Random drug-testing is becoming more common among fleets, as managers realise that unless they take a zero-tolerance approach, it is tantamount to having no policy.
Last year’s review into drink and drug-driving by Sir Peter North brought the dangers of drug-impaired drivers to the forefront of Government and corporate thinking.
The Government is in the process of looking at introducing a new drug-driving offence, alongside existing laws (Fleet News, January 19), a move that was backed by 86% of fleets in a recent Fleet News poll.
The Department for Transport (DfT) says the new offence “would relieve the need for the police to prove impairment case-by-case where a specified drug has been detected”.
Companies are well advised to have a clear drink and drugs policy, which is backed up by staff education and clear consequences should anyone flout the policy.
A lack of a policy could be interpreted as negligence in the event of a collision.
Logistics firm Suckling Transport, which operates a 60-strong fleet in the UK, has a contract with Synergy Health Lab Services for random and ‘with-cause’ testing. With-cause is defined as any road traffic incident which causes risk to the public, the vehicle or its load.
Any driver involved in a collision is tested at the roadside, while Synergy also sends testers into company premises on a random basis to test a proportion of the workforce, including managers.
“We’ve never had a positive result,” said Peter Larner, managing director of Suckling Transport. “This gives us assurance that the policy works. It would be a waste of time to have the policy but never ensure it was complied with.”
National Express also operates a robust random drugs test policy for every member of staff.
This backs up a strict alcohol and drugs policy across all its vehicles, with coaches fitted with Alcolock technology.

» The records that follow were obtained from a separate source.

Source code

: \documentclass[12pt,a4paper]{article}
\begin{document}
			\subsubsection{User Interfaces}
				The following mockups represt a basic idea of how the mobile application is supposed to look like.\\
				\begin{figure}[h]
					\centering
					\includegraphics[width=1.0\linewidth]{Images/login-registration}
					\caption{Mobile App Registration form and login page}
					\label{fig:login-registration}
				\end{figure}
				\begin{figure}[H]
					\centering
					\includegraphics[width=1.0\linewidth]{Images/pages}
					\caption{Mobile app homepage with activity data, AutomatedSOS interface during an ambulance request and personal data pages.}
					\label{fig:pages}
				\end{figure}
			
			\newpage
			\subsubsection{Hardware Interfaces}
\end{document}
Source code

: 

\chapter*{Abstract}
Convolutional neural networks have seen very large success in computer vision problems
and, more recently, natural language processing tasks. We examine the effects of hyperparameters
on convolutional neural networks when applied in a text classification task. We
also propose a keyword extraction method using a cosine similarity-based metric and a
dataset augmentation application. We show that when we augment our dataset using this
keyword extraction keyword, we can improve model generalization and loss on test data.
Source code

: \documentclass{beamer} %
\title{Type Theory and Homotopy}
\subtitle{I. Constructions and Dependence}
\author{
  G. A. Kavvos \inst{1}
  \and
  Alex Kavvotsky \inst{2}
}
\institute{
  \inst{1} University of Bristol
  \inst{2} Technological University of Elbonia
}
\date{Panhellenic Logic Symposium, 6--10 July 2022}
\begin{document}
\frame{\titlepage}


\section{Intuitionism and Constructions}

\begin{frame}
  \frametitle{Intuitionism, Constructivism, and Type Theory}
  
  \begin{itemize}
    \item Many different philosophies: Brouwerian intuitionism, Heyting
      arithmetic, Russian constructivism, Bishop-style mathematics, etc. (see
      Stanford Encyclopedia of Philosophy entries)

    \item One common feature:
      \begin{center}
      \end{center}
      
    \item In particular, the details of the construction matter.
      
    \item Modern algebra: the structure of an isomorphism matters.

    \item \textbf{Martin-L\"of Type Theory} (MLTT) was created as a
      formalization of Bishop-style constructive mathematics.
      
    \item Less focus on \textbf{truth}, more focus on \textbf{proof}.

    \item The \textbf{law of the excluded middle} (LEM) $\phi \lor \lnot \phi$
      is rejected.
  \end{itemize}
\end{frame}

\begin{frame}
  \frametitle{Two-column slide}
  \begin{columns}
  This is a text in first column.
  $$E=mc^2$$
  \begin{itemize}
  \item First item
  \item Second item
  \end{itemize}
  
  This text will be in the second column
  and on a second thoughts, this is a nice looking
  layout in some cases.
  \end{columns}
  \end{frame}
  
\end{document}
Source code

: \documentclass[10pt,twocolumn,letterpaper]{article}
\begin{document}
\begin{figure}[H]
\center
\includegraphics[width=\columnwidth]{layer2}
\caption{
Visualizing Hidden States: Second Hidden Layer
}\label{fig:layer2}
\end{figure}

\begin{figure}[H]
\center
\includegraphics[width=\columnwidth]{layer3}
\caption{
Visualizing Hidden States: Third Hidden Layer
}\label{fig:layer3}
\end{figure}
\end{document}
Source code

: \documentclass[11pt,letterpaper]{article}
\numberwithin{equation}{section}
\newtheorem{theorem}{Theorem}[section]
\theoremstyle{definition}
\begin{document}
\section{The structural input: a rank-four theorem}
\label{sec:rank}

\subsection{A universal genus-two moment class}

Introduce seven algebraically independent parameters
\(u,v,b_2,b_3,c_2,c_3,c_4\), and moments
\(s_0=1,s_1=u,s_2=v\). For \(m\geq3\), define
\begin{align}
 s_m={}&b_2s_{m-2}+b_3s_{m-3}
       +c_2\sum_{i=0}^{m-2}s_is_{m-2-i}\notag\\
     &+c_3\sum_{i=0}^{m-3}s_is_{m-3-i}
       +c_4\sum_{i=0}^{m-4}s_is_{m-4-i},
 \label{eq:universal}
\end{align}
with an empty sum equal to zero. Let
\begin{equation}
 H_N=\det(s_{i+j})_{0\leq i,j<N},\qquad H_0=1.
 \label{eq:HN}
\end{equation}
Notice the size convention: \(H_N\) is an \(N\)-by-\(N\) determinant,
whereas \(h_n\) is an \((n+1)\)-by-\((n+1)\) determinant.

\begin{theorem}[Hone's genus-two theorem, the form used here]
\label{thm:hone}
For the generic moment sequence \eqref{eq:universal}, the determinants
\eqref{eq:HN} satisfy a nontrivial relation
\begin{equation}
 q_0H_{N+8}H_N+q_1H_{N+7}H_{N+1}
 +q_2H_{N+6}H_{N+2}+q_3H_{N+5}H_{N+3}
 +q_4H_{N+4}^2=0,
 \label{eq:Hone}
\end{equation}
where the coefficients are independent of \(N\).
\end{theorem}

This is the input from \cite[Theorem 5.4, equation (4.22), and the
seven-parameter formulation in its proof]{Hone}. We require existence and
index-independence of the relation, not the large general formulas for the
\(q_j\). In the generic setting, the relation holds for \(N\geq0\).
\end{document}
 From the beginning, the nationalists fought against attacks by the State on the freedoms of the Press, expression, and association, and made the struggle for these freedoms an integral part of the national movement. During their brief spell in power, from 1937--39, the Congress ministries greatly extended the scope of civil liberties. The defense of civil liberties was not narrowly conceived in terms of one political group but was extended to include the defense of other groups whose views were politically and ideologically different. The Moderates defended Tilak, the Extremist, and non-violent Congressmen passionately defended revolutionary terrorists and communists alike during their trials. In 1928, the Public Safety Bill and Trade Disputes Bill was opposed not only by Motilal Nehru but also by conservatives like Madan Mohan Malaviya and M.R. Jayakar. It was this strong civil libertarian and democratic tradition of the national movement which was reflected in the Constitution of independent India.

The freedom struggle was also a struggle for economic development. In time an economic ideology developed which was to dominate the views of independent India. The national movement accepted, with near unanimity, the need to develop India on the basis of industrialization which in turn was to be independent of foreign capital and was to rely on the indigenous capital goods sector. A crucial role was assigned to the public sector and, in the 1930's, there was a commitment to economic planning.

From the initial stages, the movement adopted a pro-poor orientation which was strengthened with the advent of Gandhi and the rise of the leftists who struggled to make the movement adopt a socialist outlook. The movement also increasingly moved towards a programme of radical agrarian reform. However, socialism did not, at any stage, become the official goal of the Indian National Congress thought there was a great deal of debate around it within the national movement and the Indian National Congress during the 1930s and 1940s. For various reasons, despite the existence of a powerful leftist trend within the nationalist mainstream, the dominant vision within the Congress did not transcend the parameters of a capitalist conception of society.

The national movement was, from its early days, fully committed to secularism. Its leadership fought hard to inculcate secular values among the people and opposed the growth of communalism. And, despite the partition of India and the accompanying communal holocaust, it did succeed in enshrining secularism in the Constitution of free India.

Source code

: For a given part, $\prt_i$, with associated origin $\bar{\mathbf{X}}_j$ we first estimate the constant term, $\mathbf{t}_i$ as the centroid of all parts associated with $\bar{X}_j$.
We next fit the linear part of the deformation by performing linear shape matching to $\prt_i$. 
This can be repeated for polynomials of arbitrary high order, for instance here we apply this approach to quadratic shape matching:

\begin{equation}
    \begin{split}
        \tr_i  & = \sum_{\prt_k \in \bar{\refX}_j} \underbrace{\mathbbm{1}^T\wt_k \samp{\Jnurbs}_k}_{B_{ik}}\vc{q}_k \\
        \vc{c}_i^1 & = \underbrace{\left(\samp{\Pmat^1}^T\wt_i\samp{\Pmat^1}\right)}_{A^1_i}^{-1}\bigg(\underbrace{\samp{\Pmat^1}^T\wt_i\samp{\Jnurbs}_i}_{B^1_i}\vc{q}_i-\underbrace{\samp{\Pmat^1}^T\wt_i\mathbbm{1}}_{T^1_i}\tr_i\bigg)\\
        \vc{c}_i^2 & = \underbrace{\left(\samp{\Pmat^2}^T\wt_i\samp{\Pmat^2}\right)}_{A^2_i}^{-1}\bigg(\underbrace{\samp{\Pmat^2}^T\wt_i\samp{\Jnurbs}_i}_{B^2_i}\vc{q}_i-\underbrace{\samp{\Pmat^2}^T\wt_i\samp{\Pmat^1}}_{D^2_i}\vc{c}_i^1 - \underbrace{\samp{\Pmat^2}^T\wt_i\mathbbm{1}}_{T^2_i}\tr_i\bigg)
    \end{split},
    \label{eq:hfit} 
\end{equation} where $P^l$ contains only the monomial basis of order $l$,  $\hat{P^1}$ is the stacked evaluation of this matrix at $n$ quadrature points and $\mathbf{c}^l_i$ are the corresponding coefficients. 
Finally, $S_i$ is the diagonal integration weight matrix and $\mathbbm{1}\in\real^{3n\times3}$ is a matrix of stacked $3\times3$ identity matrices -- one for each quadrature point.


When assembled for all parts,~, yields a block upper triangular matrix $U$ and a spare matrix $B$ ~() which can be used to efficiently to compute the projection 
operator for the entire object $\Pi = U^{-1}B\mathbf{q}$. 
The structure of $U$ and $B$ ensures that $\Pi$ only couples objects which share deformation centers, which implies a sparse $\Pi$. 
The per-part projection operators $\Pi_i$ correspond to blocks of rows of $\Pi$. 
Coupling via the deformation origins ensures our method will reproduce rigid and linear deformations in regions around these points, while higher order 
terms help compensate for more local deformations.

These ensure drivers have to pass an alcohol test that is a third of the legal limit before vehicles will start.
Arriva, Stagecoach and Fowler Welch Coolchain use DTec International’s Drugwipe Dual system.
Many of the fleets that undertake drug testing have never had a positive result, but whether this is due to employee awareness that they will be tested, or suggests there is not a significant problem in fleets, is a moot point.
According to an NHS report, in 2009/10, 8.6% of adults had used one or more illicit drugs within the last year, while 3.1% had used Class A drugs and 20% of young adults (16 to 24-year-olds) had used illicit drugs.
Overall use is decreasing, but it is still significant if extrapolated into the workplace.
“All drugs have an impairing effect even after 10 hours,” said Gareth Salisbury, UK sales manager at DTec.
Policy infringements do not have to result in dismissal – firms are encouraged to take a sympathetic and treatment-based view of drug use. However, they have a duty of care to restrict users’ work for safety until they are clean.